- Records provided:
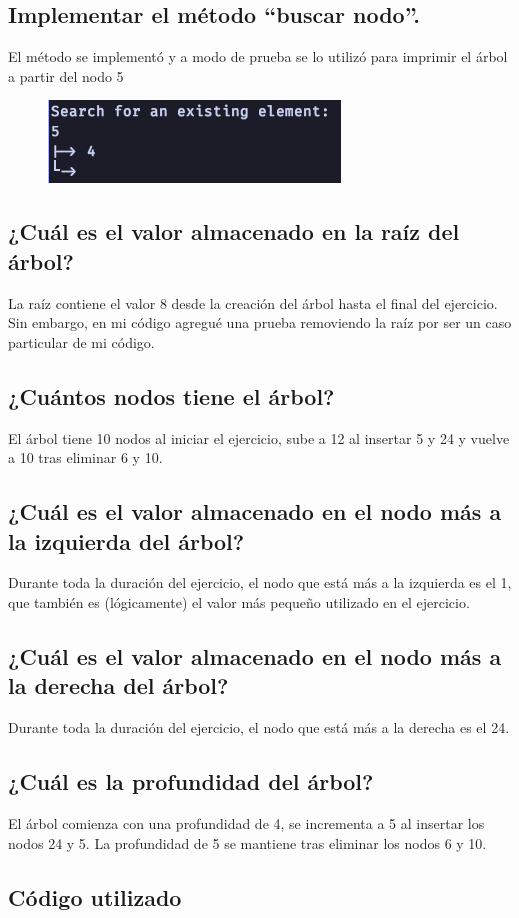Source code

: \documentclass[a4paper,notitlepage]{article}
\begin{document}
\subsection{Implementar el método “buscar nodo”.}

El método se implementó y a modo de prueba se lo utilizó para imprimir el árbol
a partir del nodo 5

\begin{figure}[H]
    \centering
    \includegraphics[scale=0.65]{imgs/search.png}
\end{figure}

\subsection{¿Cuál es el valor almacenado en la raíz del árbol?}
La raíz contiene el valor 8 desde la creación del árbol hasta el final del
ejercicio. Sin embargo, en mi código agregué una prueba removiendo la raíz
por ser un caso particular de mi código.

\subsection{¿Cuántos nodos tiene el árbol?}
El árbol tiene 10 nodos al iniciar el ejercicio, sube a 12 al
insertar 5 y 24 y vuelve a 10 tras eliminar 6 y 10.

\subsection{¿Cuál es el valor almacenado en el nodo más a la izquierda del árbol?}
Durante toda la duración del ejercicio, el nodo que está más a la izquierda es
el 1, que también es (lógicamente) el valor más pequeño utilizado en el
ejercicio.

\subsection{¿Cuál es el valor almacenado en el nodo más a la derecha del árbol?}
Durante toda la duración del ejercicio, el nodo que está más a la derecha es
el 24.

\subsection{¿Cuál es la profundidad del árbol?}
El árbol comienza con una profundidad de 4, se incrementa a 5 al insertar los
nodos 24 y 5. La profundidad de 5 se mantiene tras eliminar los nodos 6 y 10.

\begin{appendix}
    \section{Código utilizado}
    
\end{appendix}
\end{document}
---
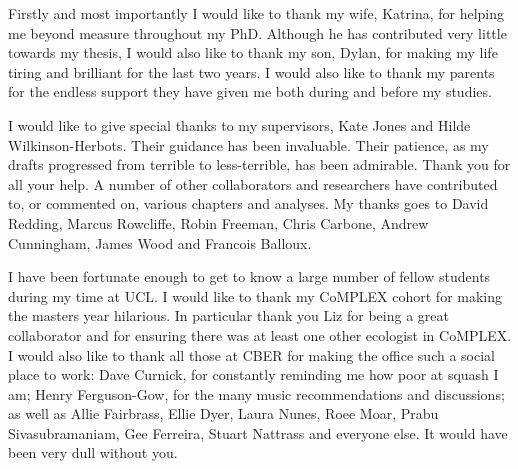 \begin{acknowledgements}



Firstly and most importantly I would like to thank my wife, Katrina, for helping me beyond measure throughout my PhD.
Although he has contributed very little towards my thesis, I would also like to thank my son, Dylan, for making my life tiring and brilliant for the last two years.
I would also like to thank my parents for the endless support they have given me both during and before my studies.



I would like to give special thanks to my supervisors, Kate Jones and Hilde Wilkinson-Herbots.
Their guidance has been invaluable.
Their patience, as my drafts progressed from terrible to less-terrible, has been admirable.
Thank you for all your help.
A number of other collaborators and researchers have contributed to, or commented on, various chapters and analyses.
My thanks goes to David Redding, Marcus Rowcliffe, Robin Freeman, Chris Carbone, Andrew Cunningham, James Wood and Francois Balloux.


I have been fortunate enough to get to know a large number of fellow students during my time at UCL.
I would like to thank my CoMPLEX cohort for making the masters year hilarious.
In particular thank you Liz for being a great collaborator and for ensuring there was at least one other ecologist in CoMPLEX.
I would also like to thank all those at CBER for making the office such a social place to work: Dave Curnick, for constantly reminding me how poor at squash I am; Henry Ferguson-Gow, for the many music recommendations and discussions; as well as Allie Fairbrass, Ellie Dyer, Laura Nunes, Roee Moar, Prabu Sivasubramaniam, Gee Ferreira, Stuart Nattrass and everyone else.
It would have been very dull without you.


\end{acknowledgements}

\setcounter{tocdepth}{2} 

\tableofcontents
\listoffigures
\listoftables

- What to do: Copy out each line of the material in which the word "making" turns up.

- Output below:
Although he has contributed very little towards my thesis, I would also like to thank my son, Dylan, for making my life tiring and brilliant for the last two years.
I would like to thank my CoMPLEX cohort for making the masters year hilarious.
I would also like to thank all those at CBER for making the office such a social place to work: Dave Curnick, for constantly reminding me how poor at squash I am; Henry Ferguson-Gow, for the many music recommendations and discussions; as well as Allie Fairbrass, Ellie Dyer, Laura Nunes, Roee Moar, Prabu Sivasubramaniam, Gee Ferreira, Stuart Nattrass and everyone else.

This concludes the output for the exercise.